(Extracted information)

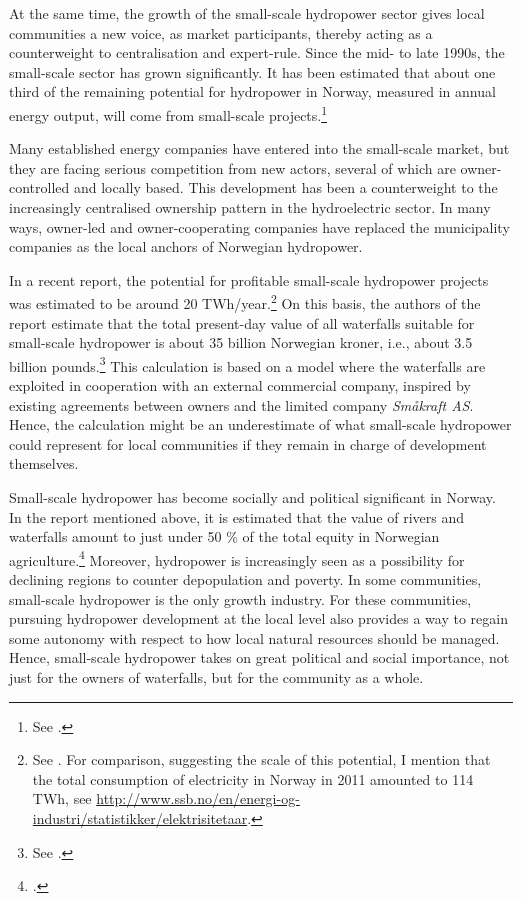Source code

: At the same time, the growth of the small-scale hydropower sector gives local communities a new voice, as market participants, thereby acting as a counterweight to centralisation and expert-rule. Since the mid- to late 1990s, the small-scale sector has grown significantly. It has been estimated that about one third of the remaining potential for hydropower in Norway, measured in annual energy output, will come from small-scale projects.\footnote{See \cite[231]{nou129}.}

Many established energy companies have entered into the small-scale market, but they are facing serious competition from new actors, several of which are  owner-controlled and locally based. This development has been a counterweight to the increasingly centralised ownership pattern in the hydroelectric sector. In many ways, owner-led and owner-cooperating companies have replaced the municipality companies as the local anchors of Norwegian hydropower.

In a recent report, the potential for profitable small-scale hydropower projects was estimated to be around 20 TWh/year.\footnote{See \cite{aanesland09}. For comparison, suggesting the scale of this potential, I mention that the total consumption of electricity in Norway in 2011 amounted to 114 TWh, see \url{http://www.ssb.no/en/energi-og-industri/statistikker/elektrisitetaar}.} On this basis, the authors of the report estimate that the total present-day value of all waterfalls suitable for small-scale hydropower is about 35 billion Norwegian kroner, i.e., about 3.5 billion pounds.\footnote{See \cite[1]{aanesland09}.} This calculation is based on a model where the waterfalls are exploited in cooperation with an external commercial company, inspired by existing agreements between owners and the limited company {\it Småkraft AS}. Hence, the calculation might be an underestimate of what small-scale hydropower could represent for local communities if they remain in charge of development themselves.

Small-scale hydropower has become socially and political significant in Norway. In the report mentioned above, it is estimated that the value of rivers and waterfalls amount to just under 50 \% of the total equity in Norwegian agriculture.\footcite[1]{aanesland09} Moreover, hydropower is increasingly seen as a possibility for declining regions to counter depopulation and poverty. In some communities, small-scale hydropower is the only growth industry. For these communities, pursuing hydropower development at the local level also provides a way to regain some autonomy with respect to how local natural resources should be managed. Hence, small-scale hydropower takes on great political and social importance, not just for the owners of waterfalls, but for the community as a whole.


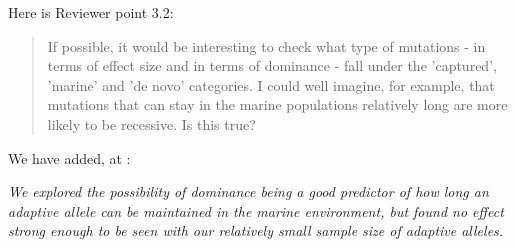 \bigskip

Here is Reviewer point 3.2:
\begin{quote}
If possible, it would be interesting to check what type of mutations - in terms of effect size and in terms of dominance - fall under the 'captured', 'marine' and 'de novo' categories. I could well imagine, for example, that mutations that can stay in the marine populations relatively long are more likely to be recessive. Is this true?
\end{quote}




We have added, at :

\textit{
We explored the possibility of dominance being a good predictor of
how long an adaptive allele can be maintained in the marine environment,
but found no effect strong enough to be seen with our relatively small sample size of adaptive alleles.
}
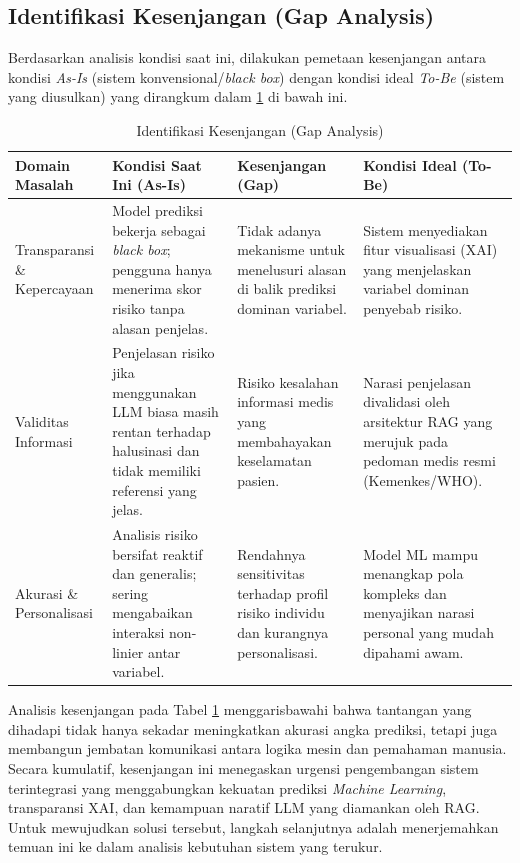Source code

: \subsection{Identifikasi Kesenjangan (Gap Analysis)}
Berdasarkan analisis kondisi saat ini, dilakukan pemetaan kesenjangan antara kondisi \textit{As-Is} (sistem konvensional/\textit{black box}) dengan kondisi ideal \textit{To-Be} (sistem yang diusulkan) yang dirangkum dalam \ref{tab:gap-analysis} di bawah ini.
\begin{table}[htbp]
    \caption{Identifikasi Kesenjangan (Gap Analysis)}
    \label{tab:gap-analysis}
    \centering
    \small
    \begin{tabular}{|p{2.5cm}|p{3.5cm}|p{3.5cm}|p{3.5cm}|}
        \hline
        \textbf{Domain Masalah} & \textbf{Kondisi Saat Ini (As-Is)} & \textbf{Kesenjangan (Gap)} & \textbf{Kondisi Ideal (To-Be)} \\
        \hline
        Transparansi \& Kepercayaan & Model prediksi bekerja sebagai \textit{black box}; pengguna hanya menerima skor risiko tanpa alasan penjelas. & Tidak adanya mekanisme untuk menelusuri alasan di balik prediksi dominan variabel. & Sistem menyediakan fitur visualisasi (XAI) yang menjelaskan variabel dominan penyebab risiko. \\
        \hline
        Validitas Informasi & Penjelasan risiko jika menggunakan LLM biasa masih rentan terhadap halusinasi dan tidak memiliki referensi yang jelas. & Risiko kesalahan informasi medis yang membahayakan keselamatan pasien. & Narasi penjelasan divalidasi oleh arsitektur RAG yang merujuk pada pedoman medis resmi (Kemenkes/WHO). \\
        \hline
        Akurasi \& Personalisasi & Analisis risiko bersifat reaktif dan generalis; sering mengabaikan interaksi non-linier antar variabel. & Rendahnya sensitivitas terhadap profil risiko individu dan kurangnya personalisasi. & Model ML mampu menangkap pola kompleks dan menyajikan narasi personal yang mudah dipahami awam. \\
        \hline
    \end{tabular}
\end{table}

Analisis kesenjangan pada Tabel \ref{tab:gap-analysis} menggarisbawahi bahwa tantangan yang dihadapi tidak hanya sekadar meningkatkan akurasi angka prediksi, tetapi juga membangun jembatan komunikasi antara logika mesin dan pemahaman manusia. Secara kumulatif, kesenjangan ini menegaskan urgensi pengembangan sistem terintegrasi yang menggabungkan kekuatan prediksi \textit{Machine Learning}, transparansi XAI, dan kemampuan naratif LLM yang diamankan oleh RAG. Untuk mewujudkan solusi tersebut, langkah selanjutnya adalah menerjemahkan temuan ini ke dalam analisis kebutuhan sistem yang terukur.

(Exercise goal) Lines with "effect" in them are what the answer must contain; copy each from the records above.

(Response to the task)
If possible, it would be interesting to check what type of mutations - in terms of effect size and in terms of dominance - fall under the 'captured', 'marine' and 'de novo' categories. I could well imagine, for example, that mutations that can stay in the marine populations relatively long are more likely to be recessive. Is this true?
but found no effect strong enough to be seen with our relatively small sample size of adaptive alleles.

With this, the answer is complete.